_EXERCISE_. The line containing "(UK) +44-20-8133-9198" marks the end: extract everything from the first line of the data through that line, exactly, with no pictures.

_DATA SECTION_.
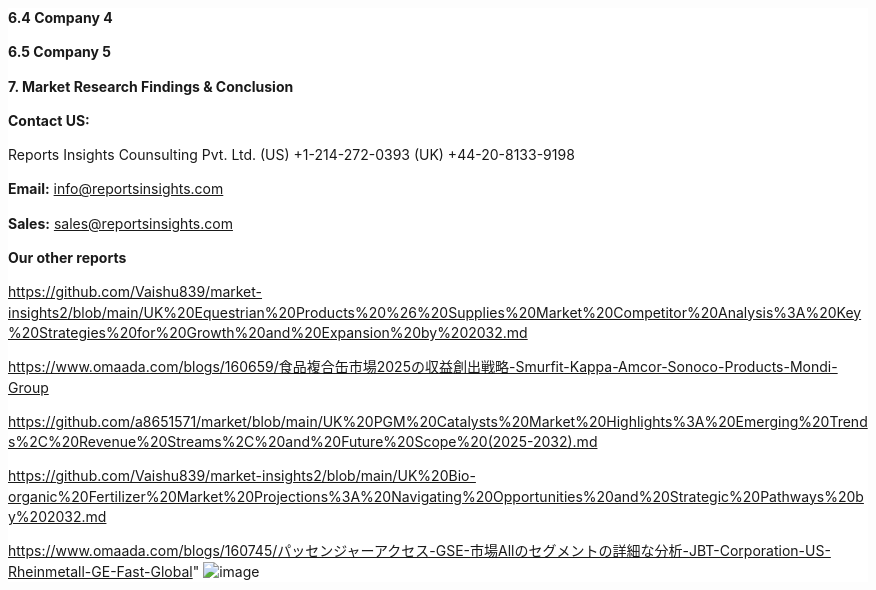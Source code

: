 <strong>6.4 Company 4</strong>

<strong>6.5 Company 5</strong>

<strong>7. Market Research Findings &amp; Conclusion</strong>

<strong>Contact US:</strong>

Reports Insights Counsulting Pvt. Ltd.
(US) +1-214-272-0393
(UK) +44-20-8133-9198
<p class=""""><b>Email:</b> <a href=mailto:info@reportsinsights.com>info@reportsinsights.com</a></p>
<p class=""""><b>Sales:</b> <a href=mailto:sales@reportsinsights.com>sales@reportsinsights.com</a></p>

<strong>Our other reports</strong>

<a href=https://github.com/Vaishu839/market-insights2/blob/main/UK%20Equestrian%20Products%20%26%20Supplies%20Market%20Competitor%20Analysis%3A%20Key%20Strategies%20for%20Growth%20and%20Expansion%20by%202032.md>https://github.com/Vaishu839/market-insights2/blob/main/UK%20Equestrian%20Products%20%26%20Supplies%20Market%20Competitor%20Analysis%3A%20Key%20Strategies%20for%20Growth%20and%20Expansion%20by%202032.md</a>

<a href=https://www.omaada.com/blogs/160659/食品複合缶市場2025の収益創出戦略-Smurfit-Kappa-Amcor-Sonoco-Products-Mondi-Group>https://www.omaada.com/blogs/160659/食品複合缶市場2025の収益創出戦略-Smurfit-Kappa-Amcor-Sonoco-Products-Mondi-Group</a>

<a href=https://github.com/a8651571/market/blob/main/UK%20PGM%20Catalysts%20Market%20Highlights%3A%20Emerging%20Trends%2C%20Revenue%20Streams%2C%20and%20Future%20Scope%20(2025-2032).md>https://github.com/a8651571/market/blob/main/UK%20PGM%20Catalysts%20Market%20Highlights%3A%20Emerging%20Trends%2C%20Revenue%20Streams%2C%20and%20Future%20Scope%20(2025-2032).md</a>

<a href=https://github.com/Vaishu839/market-insights2/blob/main/UK%20Bio-organic%20Fertilizer%20Market%20Projections%3A%20Navigating%20Opportunities%20and%20Strategic%20Pathways%20by%202032.md>https://github.com/Vaishu839/market-insights2/blob/main/UK%20Bio-organic%20Fertilizer%20Market%20Projections%3A%20Navigating%20Opportunities%20and%20Strategic%20Pathways%20by%202032.md</a>

<a href=https://www.omaada.com/blogs/160745/パッセンジャーアクセス-GSE-市場Allのセグメントの詳細な分析-JBT-Corporation-US-Rheinmetall-GE-Fast-Global>https://www.omaada.com/blogs/160745/パッセンジャーアクセス-GSE-市場Allのセグメントの詳細な分析-JBT-Corporation-US-Rheinmetall-GE-Fast-Global</a>"
![image](https://github.com/user-attachments/assets/8aa64845-883d-4a2f-b61a-83a33e4b8193)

_ANSWER TO THIS EXERCISE_.
Source code

: <strong>6.4 Company 4</strong>

<strong>6.5 Company 5</strong>

<strong>7. Market Research Findings &amp; Conclusion</strong>

<strong>Contact US:</strong>

Reports Insights Counsulting Pvt. Ltd.
(US) +1-214-272-0393
(UK) +44-20-8133-9198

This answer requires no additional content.